Julian’s workshop at the ‘Community Now’ symposium in Berlin, titled ‘Community Then? Mapping Future Scenarios in the Community’, challenged participants to explore alternative futures of the Mehringplatz neighbourhood through a collaborative design game. The Thing From The Future was designed in 2014 by Situation Lab, initially for use in a speculative design jam with Extrapolation Factory. The gameplay generates four different variables – arc, mood, terrain, and object – in each prompt, for an estimated 3.7 million possible prompts and an almost infinite number of possible futures. (An online ‘shuffler’ version was just launched here.

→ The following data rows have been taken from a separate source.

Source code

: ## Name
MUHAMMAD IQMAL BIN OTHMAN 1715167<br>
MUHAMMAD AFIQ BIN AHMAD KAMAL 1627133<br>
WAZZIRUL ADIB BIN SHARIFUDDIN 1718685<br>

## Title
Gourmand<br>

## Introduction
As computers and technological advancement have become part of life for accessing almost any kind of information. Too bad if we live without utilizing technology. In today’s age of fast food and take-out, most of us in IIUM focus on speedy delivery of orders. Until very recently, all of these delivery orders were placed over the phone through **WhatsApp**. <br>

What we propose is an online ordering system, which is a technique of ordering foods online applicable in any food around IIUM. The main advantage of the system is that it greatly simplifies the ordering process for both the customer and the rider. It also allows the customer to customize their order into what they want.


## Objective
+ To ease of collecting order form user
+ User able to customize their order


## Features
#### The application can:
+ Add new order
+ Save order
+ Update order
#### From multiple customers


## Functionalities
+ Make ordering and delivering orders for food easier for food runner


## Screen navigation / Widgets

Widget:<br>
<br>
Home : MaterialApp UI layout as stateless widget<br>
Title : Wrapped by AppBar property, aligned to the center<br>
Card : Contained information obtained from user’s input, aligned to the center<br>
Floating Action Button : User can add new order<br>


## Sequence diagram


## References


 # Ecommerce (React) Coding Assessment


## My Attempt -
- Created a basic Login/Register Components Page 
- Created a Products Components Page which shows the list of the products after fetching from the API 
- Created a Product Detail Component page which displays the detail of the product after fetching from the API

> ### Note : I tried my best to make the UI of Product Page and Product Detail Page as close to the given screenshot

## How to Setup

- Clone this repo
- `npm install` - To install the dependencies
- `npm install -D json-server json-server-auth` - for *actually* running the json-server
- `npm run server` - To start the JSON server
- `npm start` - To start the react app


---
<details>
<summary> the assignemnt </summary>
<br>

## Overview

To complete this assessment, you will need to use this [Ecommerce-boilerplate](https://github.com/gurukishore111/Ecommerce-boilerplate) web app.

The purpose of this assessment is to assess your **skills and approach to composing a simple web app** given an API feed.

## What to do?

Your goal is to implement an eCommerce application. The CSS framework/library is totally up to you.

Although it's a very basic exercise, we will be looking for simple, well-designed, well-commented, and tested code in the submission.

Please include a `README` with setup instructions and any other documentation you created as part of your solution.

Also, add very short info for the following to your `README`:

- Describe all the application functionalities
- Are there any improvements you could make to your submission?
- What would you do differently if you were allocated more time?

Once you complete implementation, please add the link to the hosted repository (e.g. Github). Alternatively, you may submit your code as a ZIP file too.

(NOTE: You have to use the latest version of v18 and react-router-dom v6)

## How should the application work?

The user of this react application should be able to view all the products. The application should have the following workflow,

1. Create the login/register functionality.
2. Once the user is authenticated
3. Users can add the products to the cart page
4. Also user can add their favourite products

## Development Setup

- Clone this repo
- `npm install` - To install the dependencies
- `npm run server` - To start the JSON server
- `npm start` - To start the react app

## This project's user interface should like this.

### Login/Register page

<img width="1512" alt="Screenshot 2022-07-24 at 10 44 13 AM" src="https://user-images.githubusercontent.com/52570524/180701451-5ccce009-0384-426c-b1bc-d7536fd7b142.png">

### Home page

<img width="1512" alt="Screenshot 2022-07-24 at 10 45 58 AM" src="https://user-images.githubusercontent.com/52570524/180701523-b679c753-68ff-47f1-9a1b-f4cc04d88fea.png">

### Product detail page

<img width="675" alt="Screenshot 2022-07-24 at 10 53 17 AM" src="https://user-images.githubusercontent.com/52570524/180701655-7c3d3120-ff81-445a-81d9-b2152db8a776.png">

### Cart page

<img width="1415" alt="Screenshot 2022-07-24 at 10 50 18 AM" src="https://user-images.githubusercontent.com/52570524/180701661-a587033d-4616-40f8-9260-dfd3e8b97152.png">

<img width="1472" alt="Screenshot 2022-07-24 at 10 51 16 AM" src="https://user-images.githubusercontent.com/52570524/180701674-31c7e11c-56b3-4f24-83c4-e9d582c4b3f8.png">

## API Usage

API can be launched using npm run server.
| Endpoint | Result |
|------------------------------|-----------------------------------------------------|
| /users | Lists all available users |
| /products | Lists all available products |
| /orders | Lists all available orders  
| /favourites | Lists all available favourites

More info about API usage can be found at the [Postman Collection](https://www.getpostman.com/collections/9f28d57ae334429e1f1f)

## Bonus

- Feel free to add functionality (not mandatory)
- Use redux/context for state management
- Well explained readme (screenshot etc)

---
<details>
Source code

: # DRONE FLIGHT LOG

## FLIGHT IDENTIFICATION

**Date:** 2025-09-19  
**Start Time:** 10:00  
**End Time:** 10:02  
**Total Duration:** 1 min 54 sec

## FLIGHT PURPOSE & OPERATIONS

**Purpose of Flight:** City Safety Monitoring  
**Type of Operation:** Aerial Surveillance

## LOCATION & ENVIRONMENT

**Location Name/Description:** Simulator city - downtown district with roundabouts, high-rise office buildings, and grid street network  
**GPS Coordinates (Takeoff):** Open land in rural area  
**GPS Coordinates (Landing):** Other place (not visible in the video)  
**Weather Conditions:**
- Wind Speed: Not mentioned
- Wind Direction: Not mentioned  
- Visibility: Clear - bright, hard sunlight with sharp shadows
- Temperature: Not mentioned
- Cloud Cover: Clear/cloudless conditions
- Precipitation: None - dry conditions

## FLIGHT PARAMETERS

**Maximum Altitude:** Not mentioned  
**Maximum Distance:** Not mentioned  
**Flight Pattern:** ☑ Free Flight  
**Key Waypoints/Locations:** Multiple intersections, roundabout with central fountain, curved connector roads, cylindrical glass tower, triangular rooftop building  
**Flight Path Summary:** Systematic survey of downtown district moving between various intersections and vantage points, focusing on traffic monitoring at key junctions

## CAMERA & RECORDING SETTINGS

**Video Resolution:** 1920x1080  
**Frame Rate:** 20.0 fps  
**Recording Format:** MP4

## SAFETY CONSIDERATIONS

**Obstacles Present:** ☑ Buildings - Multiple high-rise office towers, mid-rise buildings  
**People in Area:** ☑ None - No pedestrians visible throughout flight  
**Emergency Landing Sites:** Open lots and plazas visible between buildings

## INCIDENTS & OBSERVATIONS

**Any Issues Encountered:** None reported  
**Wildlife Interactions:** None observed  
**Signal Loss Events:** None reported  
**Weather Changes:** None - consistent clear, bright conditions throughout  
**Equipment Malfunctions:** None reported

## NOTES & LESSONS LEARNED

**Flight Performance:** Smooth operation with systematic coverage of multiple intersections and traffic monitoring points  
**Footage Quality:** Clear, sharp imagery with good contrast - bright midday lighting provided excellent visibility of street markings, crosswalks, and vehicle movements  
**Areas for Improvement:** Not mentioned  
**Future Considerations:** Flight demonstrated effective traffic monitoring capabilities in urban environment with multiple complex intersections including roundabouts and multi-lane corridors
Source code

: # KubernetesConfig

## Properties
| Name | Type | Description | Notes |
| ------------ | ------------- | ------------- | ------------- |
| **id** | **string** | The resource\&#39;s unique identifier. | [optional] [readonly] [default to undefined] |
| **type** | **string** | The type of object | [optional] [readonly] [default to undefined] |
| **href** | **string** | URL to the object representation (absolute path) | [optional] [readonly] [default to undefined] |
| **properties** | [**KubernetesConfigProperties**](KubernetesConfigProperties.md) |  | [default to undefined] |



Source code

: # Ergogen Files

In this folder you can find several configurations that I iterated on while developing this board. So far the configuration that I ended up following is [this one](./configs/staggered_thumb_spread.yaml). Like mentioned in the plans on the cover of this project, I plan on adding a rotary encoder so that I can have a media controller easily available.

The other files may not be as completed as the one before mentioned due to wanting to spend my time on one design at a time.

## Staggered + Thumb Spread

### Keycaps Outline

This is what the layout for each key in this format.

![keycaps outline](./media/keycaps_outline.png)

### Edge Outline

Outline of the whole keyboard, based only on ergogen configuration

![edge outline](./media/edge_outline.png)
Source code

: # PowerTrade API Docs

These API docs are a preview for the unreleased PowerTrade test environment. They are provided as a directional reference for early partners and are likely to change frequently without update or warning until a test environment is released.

For the purpose of this workshop, which dealt specifically with community futures, the deck was modified with the addition of new cards. These included ‘Community Centre’, ‘Park’, ‘Café’, ‘Museum’, and the larger neighbourhood that includes Mehringplatz, ‘Kreuzberg’. Gameplay was also modified, with groups of players given set prompts instead of randomly generated ones. So players competitively designed objects from various futures, which in turn told stories about the futures they came from, using the customized card prompts. The result was a series of location-based future scenarios mapped onto specific neighbourhood features: the local park, community centre, etc.

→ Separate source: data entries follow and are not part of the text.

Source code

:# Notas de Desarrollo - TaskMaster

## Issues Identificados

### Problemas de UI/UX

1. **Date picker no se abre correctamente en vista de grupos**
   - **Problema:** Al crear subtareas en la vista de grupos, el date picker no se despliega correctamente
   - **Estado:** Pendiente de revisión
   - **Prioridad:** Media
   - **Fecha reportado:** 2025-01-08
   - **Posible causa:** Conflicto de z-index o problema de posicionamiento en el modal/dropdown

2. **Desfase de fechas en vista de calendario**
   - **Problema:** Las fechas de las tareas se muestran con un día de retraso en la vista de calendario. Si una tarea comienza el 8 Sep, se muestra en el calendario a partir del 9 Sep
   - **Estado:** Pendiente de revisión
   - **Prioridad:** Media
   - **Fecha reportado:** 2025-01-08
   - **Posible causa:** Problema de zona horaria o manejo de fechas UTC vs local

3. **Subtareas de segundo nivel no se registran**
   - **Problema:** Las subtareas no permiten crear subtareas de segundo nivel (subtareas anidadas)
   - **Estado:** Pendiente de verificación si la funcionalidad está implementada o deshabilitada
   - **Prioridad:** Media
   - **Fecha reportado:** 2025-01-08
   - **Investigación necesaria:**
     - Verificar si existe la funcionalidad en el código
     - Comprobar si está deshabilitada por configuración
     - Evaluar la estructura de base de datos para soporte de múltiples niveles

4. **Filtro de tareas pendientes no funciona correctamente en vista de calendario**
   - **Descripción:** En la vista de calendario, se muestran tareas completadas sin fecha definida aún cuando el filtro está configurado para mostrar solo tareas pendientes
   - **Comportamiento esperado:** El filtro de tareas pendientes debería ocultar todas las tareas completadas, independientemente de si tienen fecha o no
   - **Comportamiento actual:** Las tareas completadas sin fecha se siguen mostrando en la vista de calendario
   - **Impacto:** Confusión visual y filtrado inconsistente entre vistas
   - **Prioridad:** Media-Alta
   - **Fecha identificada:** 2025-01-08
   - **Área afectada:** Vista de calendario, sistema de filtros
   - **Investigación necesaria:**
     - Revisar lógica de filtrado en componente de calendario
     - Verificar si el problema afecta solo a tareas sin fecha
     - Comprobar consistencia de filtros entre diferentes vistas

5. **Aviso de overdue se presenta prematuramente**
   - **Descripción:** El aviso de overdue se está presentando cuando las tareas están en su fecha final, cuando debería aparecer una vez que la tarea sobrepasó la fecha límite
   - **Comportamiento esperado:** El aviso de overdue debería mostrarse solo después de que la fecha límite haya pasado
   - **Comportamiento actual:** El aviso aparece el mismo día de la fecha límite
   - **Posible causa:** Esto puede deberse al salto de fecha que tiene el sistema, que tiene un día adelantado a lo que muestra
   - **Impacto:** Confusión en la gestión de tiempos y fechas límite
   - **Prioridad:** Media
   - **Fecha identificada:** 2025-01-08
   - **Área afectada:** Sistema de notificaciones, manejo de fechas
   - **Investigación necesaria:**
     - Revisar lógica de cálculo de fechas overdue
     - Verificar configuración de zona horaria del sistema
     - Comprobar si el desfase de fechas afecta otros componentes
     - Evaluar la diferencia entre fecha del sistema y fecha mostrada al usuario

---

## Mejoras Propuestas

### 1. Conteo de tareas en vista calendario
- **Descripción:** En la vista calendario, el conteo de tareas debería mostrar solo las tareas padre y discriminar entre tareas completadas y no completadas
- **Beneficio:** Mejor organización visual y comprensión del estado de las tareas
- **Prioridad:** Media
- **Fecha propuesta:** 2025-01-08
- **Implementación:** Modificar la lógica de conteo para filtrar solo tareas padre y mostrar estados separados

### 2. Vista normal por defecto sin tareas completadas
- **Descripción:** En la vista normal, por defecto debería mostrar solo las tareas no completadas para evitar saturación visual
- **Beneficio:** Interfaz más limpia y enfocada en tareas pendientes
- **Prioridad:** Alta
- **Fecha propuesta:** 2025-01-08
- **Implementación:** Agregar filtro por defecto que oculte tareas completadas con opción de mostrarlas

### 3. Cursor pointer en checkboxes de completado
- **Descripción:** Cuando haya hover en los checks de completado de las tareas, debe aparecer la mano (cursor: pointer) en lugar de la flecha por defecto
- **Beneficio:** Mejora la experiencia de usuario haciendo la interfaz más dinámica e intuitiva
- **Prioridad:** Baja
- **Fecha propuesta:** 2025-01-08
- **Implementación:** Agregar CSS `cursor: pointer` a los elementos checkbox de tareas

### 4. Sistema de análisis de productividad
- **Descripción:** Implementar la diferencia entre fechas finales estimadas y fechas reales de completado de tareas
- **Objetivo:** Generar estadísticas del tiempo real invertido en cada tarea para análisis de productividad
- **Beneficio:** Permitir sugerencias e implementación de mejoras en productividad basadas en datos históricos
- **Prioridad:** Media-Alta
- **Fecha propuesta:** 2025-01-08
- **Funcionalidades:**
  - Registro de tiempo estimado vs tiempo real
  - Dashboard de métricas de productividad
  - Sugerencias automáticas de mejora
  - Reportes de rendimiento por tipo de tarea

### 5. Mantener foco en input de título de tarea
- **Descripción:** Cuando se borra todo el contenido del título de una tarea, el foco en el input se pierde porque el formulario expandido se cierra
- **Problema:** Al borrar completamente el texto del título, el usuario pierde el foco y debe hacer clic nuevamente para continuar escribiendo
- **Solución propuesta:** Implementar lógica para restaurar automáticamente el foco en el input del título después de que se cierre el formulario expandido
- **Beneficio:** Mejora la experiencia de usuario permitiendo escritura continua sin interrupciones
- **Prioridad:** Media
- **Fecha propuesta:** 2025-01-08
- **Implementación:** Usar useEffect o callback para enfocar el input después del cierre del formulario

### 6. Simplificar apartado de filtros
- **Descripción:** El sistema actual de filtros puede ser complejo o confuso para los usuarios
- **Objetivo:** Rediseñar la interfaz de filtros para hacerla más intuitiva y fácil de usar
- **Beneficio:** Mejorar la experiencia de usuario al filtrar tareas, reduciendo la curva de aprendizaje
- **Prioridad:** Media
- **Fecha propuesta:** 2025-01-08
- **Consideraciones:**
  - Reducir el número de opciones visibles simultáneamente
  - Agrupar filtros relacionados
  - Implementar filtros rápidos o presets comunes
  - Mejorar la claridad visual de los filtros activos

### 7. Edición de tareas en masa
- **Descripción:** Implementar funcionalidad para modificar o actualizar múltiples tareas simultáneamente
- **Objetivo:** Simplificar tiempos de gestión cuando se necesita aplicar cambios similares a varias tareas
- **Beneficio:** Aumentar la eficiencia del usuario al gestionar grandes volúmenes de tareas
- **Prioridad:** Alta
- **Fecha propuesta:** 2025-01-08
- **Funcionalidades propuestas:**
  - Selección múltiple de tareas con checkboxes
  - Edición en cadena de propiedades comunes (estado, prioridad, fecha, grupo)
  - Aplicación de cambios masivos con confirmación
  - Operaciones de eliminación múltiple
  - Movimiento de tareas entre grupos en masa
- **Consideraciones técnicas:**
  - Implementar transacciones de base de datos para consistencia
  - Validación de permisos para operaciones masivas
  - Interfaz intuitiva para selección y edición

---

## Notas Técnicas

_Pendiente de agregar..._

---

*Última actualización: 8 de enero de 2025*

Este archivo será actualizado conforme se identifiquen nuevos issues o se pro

During the workshop, each group of 3-5 players sat at a different table. Tables were equipped with coloured pens and customized game sheets. Each player was given ten minutes to design a ‘thing’ based on the prompt, after which the group voted to decide who ‘won’ the round with their design. Then they moved on to the next prompt: there were three groups in all, and each group completed four prompts, so at the end of four rounds each group had four different winning ‘things’ (out of 12 to 20 in all).

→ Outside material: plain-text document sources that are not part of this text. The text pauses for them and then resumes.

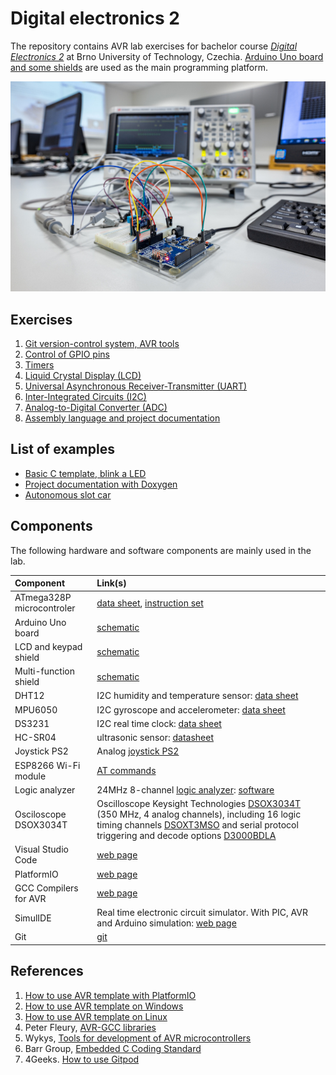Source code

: # Digital electronics 2

The repository contains AVR lab exercises for bachelor course [*Digital Electronics 2*](https://www.vut.cz/en/students/courses/detail/268611) at Brno University of Technology, Czechia. [Arduino Uno board and some shields](https://oshwlab.com/tomas.fryza/arduino-shields) are used as the main programming platform.

![avr_course](labs/07-i2c/images/arduino_uno_i2c.jpg)

## Exercises

1. [Git version-control system, AVR tools](labs/01-tools)
2. [Control of GPIO pins](labs/02-gpio)
3. [Timers](labs/03-interrupts)
4. [Liquid Crystal Display (LCD)](labs/04-lcd)
5. [Universal Asynchronous Receiver-Transmitter (UART)](labs/06-uart)
6. [Inter-Integrated Circuits (I2C)](labs/07-i2c)
7. [Analog-to-Digital Converter (ADC)](labs/05-adc)
8. [Assembly language and project documentation](labs/08-asm)

## List of examples

* [Basic C template, blink a LED](examples/blink_arduino/)
* [Project documentation with Doxygen](examples/doxygen)
* [Autonomous slot car](examples/slot-car)

## Components

The following hardware and software components are mainly used in the lab.

| **Component** | **Link(s)** |
| :-- | :-- |
| ATmega328P microcontroler | [data sheet](https://www.microchip.com/wwwproducts/en/ATmega328P), [instruction set](https://onlinedocs.microchip.com/pr/GUID-0B644D8F-67E7-49E6-82C9-1B2B9ABE6A0D-en-US-19/index.html)
| Arduino Uno board | [schematic](https://oshwlab.com/tomas.fryza/arduino-shields)
| LCD and keypad shield | [schematic](https://oshwlab.com/tomas.fryza/arduino-shields)
| Multi-function shield | [schematic](https://oshwlab.com/tomas.fryza/arduino-shields)
| DHT12 | I2C humidity and temperature sensor: [data sheet](docs/dht12_manual.pdf) |
| MPU6050 | I2C gyroscope and accelerometer: [data sheet](docs/dht12_manual.pdf) |
| DS3231 | I2C real time clock: [data sheet](docs/ds3231_manual.pdf) |
| HC-SR04 | ultrasonic sensor: [datasheet](https://components101.com/ultrasonic-sensor-working-pinout-datasheet) |
| Joystick PS2 | Analog [joystick PS2](https://arduino-shop.cz/arduino/884-arduino-joystick-ps2.html)
| ESP8266 Wi-Fi module | [AT commands](docs/esp8266_at_instruction_set.pdf)
| Logic analyzer | 24MHz 8-channel [logic analyzer](https://www.ebay.com/sch/i.html?LH_CAds=&_ex_kw=&_fpos=&_fspt=1&_mPrRngCbx=1&_nkw=24mhz%20logic%20analyzer&_sacat=&_sadis=&_sop=12&_udhi=&_udlo=): [software](https://www.saleae.com/)
| Osciloscope DSOX3034T | Oscilloscope Keysight Technologies [DSOX3034T](https://www.keysight.com/en/pdx-x202175-pn-DSOX3034T/oscilloscope-350-mhz-4-analog-channels?&cc=CZ&lc=eng) (350 MHz, 4 analog channels), including 16 logic timing channels [DSOXT3MSO](https://www.keysight.com/en/pdx-x205238-pn-DSOXT3MSO/3000t-x-series-oscilloscope-mso-upgrade?cc=CZ&lc=eng) and serial protocol triggering and decode options [D3000BDLA](https://www.keysight.com/en/pd-2990560-pn-D3000BDLA/ultimate-software-bundle-for-the-3000a-t-x-series?&cc=CZ&lc=eng) |
| Visual Studio Code | [web page](https://code.visualstudio.com/) |
| PlatformIO | [web page](https://platformio.org/)
| GCC Compilers for AVR | [web page](https://www.microchip.com/en-us/development-tools-tools-and-software/gcc-compilers-avr-and-arm#)
| SimulIDE | Real time electronic circuit simulator. With PIC, AVR and Arduino simulation: [web page](https://www.simulide.com/p/home.html)
| Git | [git](https://git-scm.com/) |

## References

1. [How to use AVR template with PlatformIO](https://github.com/tomas-fryza/digital-electronics-2/wiki/How-to-use-AVR-template-with-PlatformIO)
2. [How to use AVR template on Windows](https://github.com/tomas-fryza/digital-electronics-2/wiki/How-to-use-AVR-template-on-Windows)
3. [How to use AVR template on Linux](https://github.com/tomas-fryza/digital-electronics-2/wiki/How-to-use-AVR-template-on-Linux)
4. Peter Fleury, [AVR-GCC libraries](http://www.peterfleury.epizy.com/avr-software.html?i=1)
5. Wykys, [Tools for development of AVR microcontrollers](https://github.com/wykys/AVR-tools)
6. Barr Group, [Embedded C Coding Standard](https://barrgroup.com/Embedded-Systems/Books/Embedded-C-Coding-Standard)
7. 4Geeks. [How to use Gitpod](https://4geeks.com/lesson/how-to-use-gitpod)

Once all the rounds were played, Julian ‘commissioned’ each group to make a short performance around one ‘thing’, for a total of three performances. Twenty minutes later, the groups performed their skits for an audience, with each performance ending in a tableau vivant. With hours of brainstorming and creative discussion involved, the workshop was a fun and productive way for participants to get to know Mehringplatz and to generate possible community futures and ideas for present change.